Meanwhile, outside the Green Zone, amid a brewing stewpot of internecine killing and incipient civil war, vast parts of the country have simply passed beyond Baghdad’s rule, and significant parts of central Iraq seemingly beyond any rule at all. The Kurdish areas in the north have long been autonomous with their own armed militia. In the largely Sunni areas of central Iraq, chaos is the rule, but whole towns like Haditha are now “insurgent citadels,” run, as Falluja was less than a year ago, as little retro-Islamic statelets. (Grim as this may be, such statelets can offer — as Taliban-ruled Afghanistan did after two decades of civil war and chaos — order of a harsh kind that ensures personal safety for most inhabitants. This is no small thing when conditions are desperate enough.) The Shiite south, on the other hand, has largely fallen under the control of Islamic parties and their armed militias, all allied to one degree or another with the neighboring Iranian fundamentalist regime. In the north and the south, security is increasingly in the hands of local parties, not the central government, or even the occupying forces.
Throw in a full-scale insurgency, constant interruptions in oil and electricity production (as well as production levels at or even below those of Saddam Hussein’s weakest post-Gulf-War-I days), and high unemployment, and most Iraqis may not greatly care about, or even be affected by whatever “constitution” is produced inside the relative safety of the Green Zone.
With that in mind, imagine some of the hawks and neocons who first started us (and the Iraqis) off on this glorious Middle Eastern adventure of ours as being capable of seeing the situation in a clear-eyed way. If so, they might easily conclude that they were on a bad LSD trip out of the Vietnam era. After all, they have essentially created their own worst nightmare — no small accomplishment when you think about it.
In the meantime, while Iraqi police, soldiers, judges, officials, and normal citizens continue to die in horrible ways, so do American soldiers in Iraq, in smaller but growing numbers (as in Afghanistan where a resurgent Taliban has clearly imported Iraqi tactical and IED expertise). Ominously, insurgent and terrorist tactics, including the recent missiling of two American warships docked at the port of Aqaba in Jordan, continue to spread.

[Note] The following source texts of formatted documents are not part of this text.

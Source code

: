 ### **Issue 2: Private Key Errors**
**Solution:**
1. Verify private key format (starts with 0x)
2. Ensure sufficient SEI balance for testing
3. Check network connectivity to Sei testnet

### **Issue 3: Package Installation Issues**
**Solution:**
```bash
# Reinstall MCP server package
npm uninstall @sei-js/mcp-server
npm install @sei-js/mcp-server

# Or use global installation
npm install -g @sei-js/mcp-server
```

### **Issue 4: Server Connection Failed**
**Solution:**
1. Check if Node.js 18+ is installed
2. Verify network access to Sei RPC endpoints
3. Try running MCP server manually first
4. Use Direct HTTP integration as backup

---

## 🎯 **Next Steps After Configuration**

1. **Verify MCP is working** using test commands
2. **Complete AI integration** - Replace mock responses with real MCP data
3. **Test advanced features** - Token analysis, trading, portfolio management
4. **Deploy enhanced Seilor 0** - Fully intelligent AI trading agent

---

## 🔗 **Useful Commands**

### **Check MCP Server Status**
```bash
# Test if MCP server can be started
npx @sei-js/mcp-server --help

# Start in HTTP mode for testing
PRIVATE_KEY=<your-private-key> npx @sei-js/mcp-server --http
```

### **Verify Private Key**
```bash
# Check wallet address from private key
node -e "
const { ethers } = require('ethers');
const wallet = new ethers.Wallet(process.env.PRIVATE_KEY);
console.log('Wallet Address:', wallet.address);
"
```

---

Today, on the inside page of my hometown paper, under “names of the dead,” are listed: “BOUCHARD, Nathan K., 24, Sgt., Army; Wildomar, Calif.; Third Infantry Division; DOYLE, Jeremy W., 24, Staff Sgt., Army; Chesterton, Md.; Third Infantry Division; FUHRMANN, Ray M. II, 28, Specialist, Army; Novato, Calif.; Third Infantry Division; SEAMANS, Timothy J., 20, Pfc., Army; Jacksonville, Fla.; Third Infantry Division.”
Three or four American dead a day seems now close to the norm — seldom enough to make the front-pages of any but the most local newspapers, yet enough evidently to penetrate the consciousness of growing numbers of Americans. The fact is — and this can be put down, if not simply to Cindy Sheehan, then to the Sheehan moment we’re living through — a genuine conversation/debate has begun about being in Iraq, about the Bush administration lies that got us there, and about how in the world to get out. Most important, this surprisingly noisy and discordant discussion is taking place not, as in the last couple of years, in the shadows, or on the Internet, but right in plain sight: in our newspapers, on television, in the streets, in homes, even in the corridors of Congress.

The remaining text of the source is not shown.